Exercise brief> Filter the listing below down to the lines holding the word "extract", and copy those lines.

Supplied data>
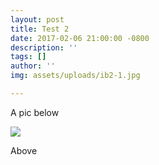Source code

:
 ```yaml
---
layout: post
title: Test 2
date: 2017-02-06 21:00:00 -0800
description: ''
tags: []
author: ''
img: assets/uploads/ib2-1.jpg

---
```

A pic below

![](assets/uploads/ibl-thesis.jpg)

Above

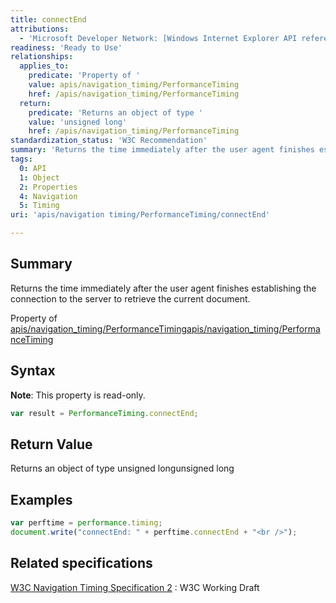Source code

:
 ```yaml
---
title: connectEnd
attributions:
  - 'Microsoft Developer Network: [Windows Internet Explorer API reference Article](http://msdn.microsoft.com/en-us/library/ie/hh828809%28v=vs.85%29.aspx)'
readiness: 'Ready to Use'
relationships:
  applies_to:
    predicate: 'Property of '
    value: apis/navigation_timing/PerformanceTiming
    href: /apis/navigation_timing/PerformanceTiming
  return:
    predicate: 'Returns an object of type '
    value: 'unsigned long'
    href: /apis/navigation_timing/PerformanceTiming
standardization_status: 'W3C Recommendation'
summary: 'Returns the time immediately after the user agent finishes establishing the connection to the server to retrieve the current document.'
tags:
  0: API
  1: Object
  2: Properties
  4: Navigation
  5: Timing
uri: 'apis/navigation timing/PerformanceTiming/connectEnd'

---
```

## <span>Summary</span>

Returns the time immediately after the user agent finishes establishing the connection to the server to retrieve the current document.

Property of [apis/navigation\_timing/PerformanceTiming](/apis/navigation_timing/PerformanceTiming)[apis/navigation\_timing/PerformanceTiming](/apis/navigation_timing/PerformanceTiming)

## <span>Syntax</span>

**Note**: This property is read-only.

``` js
var result = PerformanceTiming.connectEnd;
```

## <span>Return Value</span>

Returns an object of type unsigned longunsigned long

## <span>Examples</span>

``` js
var perftime = performance.timing;
document.write("connectEnd: " + perftime.connectEnd + "<br />");
```

## <span>Related specifications</span>

[W3C Navigation Timing Specification 2](http://www.w3.org/TR/navigation-timing-2/)
:   W3C Working Draft
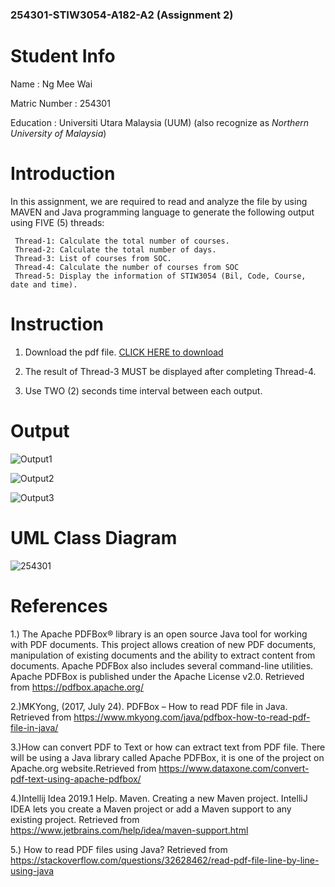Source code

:### 254301-STIW3054-A182-A2 (Assignment 2)

# Student Info

Name : Ng Mee Wai

Matric Number : 254301

Education : Universiti Utara Malaysia (UUM) (also recognize as _Northern University of Malaysia_)

# Introduction

In this assignment, we are required to read and analyze the file by using MAVEN and Java programming language to generate the following output using FIVE (5) threads:

```  
 Thread-1: Calculate the total number of courses.
 Thread-2: Calculate the total number of days.
 Thread-3: List of courses from SOC. 
 Thread-4: Calculate the number of courses from SOC
 Thread-5: Display the information of STIW3054 (Bil, Code, Course, date and time). 
```

# Instruction
1. Download the pdf file. [CLICK HERE to download](https://github.com/MeeWai/254301-STIW3054-A182-A2/blob/master/ReadFile/A182%20Draft%20Stud.pdf)

2. The result of Thread-3 MUST be displayed after completing Thread-4.

3. Use TWO (2) seconds time interval between each output.

# Output

![Output1](https://user-images.githubusercontent.com/38762366/55541153-00b0ac00-56f7-11e9-83fe-41bbca472da7.JPG)

![Output2](https://user-images.githubusercontent.com/38762366/55541154-00b0ac00-56f7-11e9-9a51-010dae8914b2.JPG)

![Output3](https://user-images.githubusercontent.com/38762366/55541156-01494280-56f7-11e9-99a9-22aa845364fd.JPG)


# UML Class Diagram

![254301](https://user-images.githubusercontent.com/38762366/55496349-6ce8cc80-5671-11e9-9f94-0c203ca77a62.JPG)

# References

1.) The Apache PDFBox® library is an open source Java tool for working with PDF documents. This project allows creation of new PDF documents, manipulation of existing documents and the ability to extract content from documents. Apache PDFBox also includes several command-line utilities. Apache PDFBox is published under the Apache License v2.0. Retrieved from https://pdfbox.apache.org/

2.)MKYong, (2017, July 24). PDFBox – How to read PDF file in Java. Retrieved from https://www.mkyong.com/java/pdfbox-how-to-read-pdf-file-in-java/

3.)How can convert PDF to Text or how can extract text from PDF file. There will be using a Java library called Apache PDFBox, it is one of the project on Apache.org website.Retrieved from https://www.dataxone.com/convert-pdf-text-using-apache-pdfbox/

4.)Intellij Idea 2019.1 Help. Maven. Creating a new Maven project. IntelliJ IDEA lets you create a Maven project or add a Maven support to any existing project. Retrieved from https://www.jetbrains.com/help/idea/maven-support.html

5.) How to read PDF files using Java? Retrieved from https://stackoverflow.com/questions/32628462/read-pdf-file-line-by-line-using-java

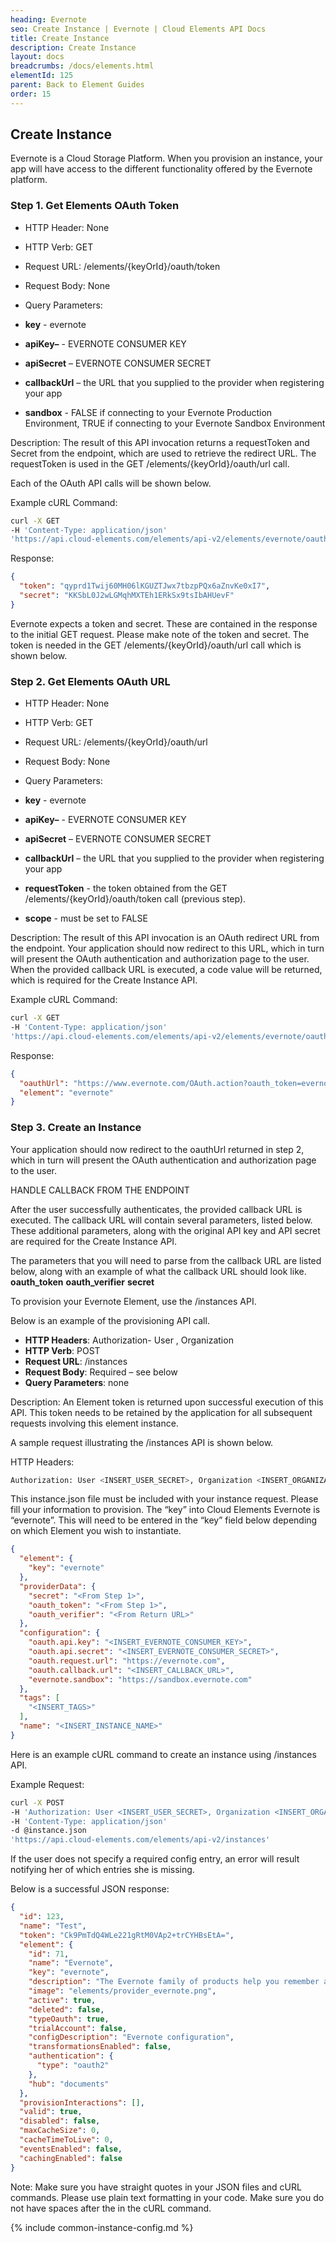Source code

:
 ```yaml
---
heading: Evernote
seo: Create Instance | Evernote | Cloud Elements API Docs
title: Create Instance
description: Create Instance
layout: docs
breadcrumbs: /docs/elements.html
elementId: 125
parent: Back to Element Guides
order: 15
---
```


## Create Instance

Evernote is a Cloud Storage Platform. When you provision an instance, your app will have access to the different functionality offered by the Evernote platform.

### Step 1. Get Elements OAuth Token

* HTTP Header: None
* HTTP Verb: GET
* Request URL: /elements/{keyOrId}/oauth/token
* Request Body: None
* Query Parameters:

* __key__ - evernote
* __apiKey–__ - EVERNOTE CONSUMER KEY
* __apiSecret__ – EVERNOTE CONSUMER SECRET
* __callbackUrl__ – the URL that you supplied to the provider when registering your app
* __sandbox__ - FALSE if connecting to your Evernote Production Environment, TRUE if connecting to your Evernote Sandbox Environment

Description: The result of this API invocation returns a requestToken and Secret from the endpoint, which are used to retrieve the redirect URL.  The requestToken is used in the GET /elements/{keyOrId}/oauth/url call.

Each of the OAuth API calls will be shown below.

Example cURL Command:

```bash
curl -X GET
-H 'Content-Type: application/json'
'https://api.cloud-elements.com/elements/api-v2/elements/evernote/oauth/token?apiKey=fake_evernote_consumer_key&apiSecret=fake_evernote_consumer_secret&callbackUrl=http://fakecallbackurl.com/auth&sandbox=false&state=evernote'
```

Response:

```json
{
  "token": "qyprd1Twij60MH06lKGUZTJwx7tbzpPQx6aZnvKe0xI7",
  "secret": "KKSbL0J2wLGMqhMXTEh1ERkSx9tsIbAHUevF"
}
```

Evernote expects a token and secret. These are contained in the response to the initial GET request. Please make note of the token and secret. The token is needed in the GET /elements/{keyOrId}/oauth/url call which is shown below.

### Step 2. Get Elements OAuth URL

* HTTP Header: None
* HTTP Verb: GET
* Request URL: /elements/{keyOrId}/oauth/url
* Request Body: None
* Query Parameters:

* __key__ - evernote
* __apiKey–__ - EVERNOTE CONSUMER KEY
* __apiSecret__ – EVERNOTE CONSUMER SECRET
* __callbackUrl__ – the URL that you supplied to the provider when registering your app
* __requestToken__ - the token obtained from the GET /elements/{keyOrId}/oauth/token call (previous step).
* __scope__ - must be set to FALSE

Description: The result of this API invocation is an OAuth redirect URL from the endpoint. Your application should now redirect to this URL, which in turn will present the OAuth authentication and authorization page to the user. When the provided callback URL is executed, a code value will be returned, which is required for the Create Instance API.

Example cURL Command:

```bash
curl -X GET
-H 'Content-Type: application/json'
'https://api.cloud-elements.com/elements/api-v2/elements/evernote/oauth/url?apiKey=fake_evernote_consumer_key&apiSecret=fake_evernote_consumer_secret&callbackUrl=https%3A%2F%2Ffakecallbackurl.com%2Fauth&scope=false&requestToken=insert_fake_request_token&state=evernote'
```

Response:

```json
{
  "oauthUrl": "https://www.evernote.com/OAuth.action?oauth_token=evernotetest.14BFFD6298F.687474703A2F2F6375642D656C656D656E747636F6D.DB231A62C85A18C0B9E7D62F7D0C7 DB231A62C85A18CF210B9E7D62F7D0C7",
  "element": "evernote"
}
```

### Step 3. Create an Instance

Your application should now redirect to the oauthUrl returned in step 2, which in turn will present the OAuth authentication and authorization page to the user.

HANDLE CALLBACK FROM THE ENDPOINT

After the user successfully authenticates, the provided callback URL is executed. The callback URL will contain several parameters, listed below.  These additional parameters, along with the original API key and API secret are required for the Create Instance API.

The parameters that you will need to parse from the callback URL are listed below, along with an example of what the callback URL should look like.
__oauth_token__
__oauth_verifier__
__secret__

To provision your Evernote Element, use the /instances API.

Below is an example of the provisioning API call.

* __HTTP Headers__: Authorization- User <user secret>, Organization <organization secret>
* __HTTP Verb__: POST
* __Request URL__: /instances
* __Request Body__: Required – see below
* __Query Parameters__: none

Description: An Element token is returned upon successful execution of this API. This token needs to be retained by the application for all subsequent requests involving this element instance.

A sample request illustrating the /instances API is shown below.

HTTP Headers:

```bash
Authorization: User <INSERT_USER_SECRET>, Organization <INSERT_ORGANIZATION_SECRET>

```
This instance.json file must be included with your instance request.  Please fill your information to provision.  The “key” into Cloud Elements Evernote is “evernote”.  This will need to be entered in the “key” field below depending on which Element you wish to instantiate.

```json
{
  "element": {
    "key": "evernote"
  },
  "providerData": {
    "secret": "<From Step 1>",
    "oauth_token": "<From Step 1>",
    "oauth_verifier": "<From Return URL>"
  },
  "configuration": {
    "oauth.api.key": "<INSERT_EVERNOTE_CONSUMER_KEY>",
    "oauth.api.secret": "<INSERT_EVERNOTE_CONSUMER_SECRET>",
    "oauth.request.url": "https://evernote.com",
    "oauth.callback.url": "<INSERT_CALLBACK_URL>",
    "evernote.sandbox": "https://sandbox.evernote.com"
  },
  "tags": [
    "<INSERT_TAGS>"
  ],
  "name": "<INSERT_INSTANCE_NAME>"
}
```

Here is an example cURL command to create an instance using /instances API.

Example Request:

```bash
curl -X POST
-H 'Authorization: User <INSERT_USER_SECRET>, Organization <INSERT_ORGANIZATION_SECRET>'
-H 'Content-Type: application/json'
-d @instance.json
'https://api.cloud-elements.com/elements/api-v2/instances'
```

If the user does not specify a required config entry, an error will result notifying her of which entries she is missing.

Below is a successful JSON response:

```json
{
  "id": 123,
  "name": "Test",
  "token": "Ck9PmTdQ4WLe221gRtM0VAp2+trCYHBsEtA=",
  "element": {
    "id": 71,
    "name": "Evernote",
    "key": "evernote",
    "description": "The Evernote family of products help you remember and act upon ideas, projects and experiences across all the computers, phones and tablets you use. Use the Evernote Element to create and manage notes, notebooks and attachments.",
    "image": "elements/provider_evernote.png",
    "active": true,
    "deleted": false,
    "typeOauth": true,
    "trialAccount": false,
    "configDescription": "Evernote configuration",
    "transformationsEnabled": false,
    "authentication": {
      "type": "oauth2"
    },
    "hub": "documents"
  },
  "provisionInteractions": [],
  "valid": true,
  "disabled": false,
  "maxCacheSize": 0,
  "cacheTimeToLive": 0,
  "eventsEnabled": false,
  "cachingEnabled": false
}
```

Note:  Make sure you have straight quotes in your JSON files and cURL commands.  Please use plain text formatting in your code.  Make sure you do not have spaces after the in the cURL command.

{% include common-instance-config.md %}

Answer to this exercise>
1.) The Apache PDFBox® library is an open source Java tool for working with PDF documents. This project allows creation of new PDF documents, manipulation of existing documents and the ability to extract content from documents. Apache PDFBox also includes several command-line utilities. Apache PDFBox is published under the Apache License v2.0. Retrieved from https://pdfbox.apache.org/
3.)How can convert PDF to Text or how can extract text from PDF file. There will be using a Java library called Apache PDFBox, it is one of the project on Apache.org website.Retrieved from https://www.dataxone.com/convert-pdf-text-using-apache-pdfbox/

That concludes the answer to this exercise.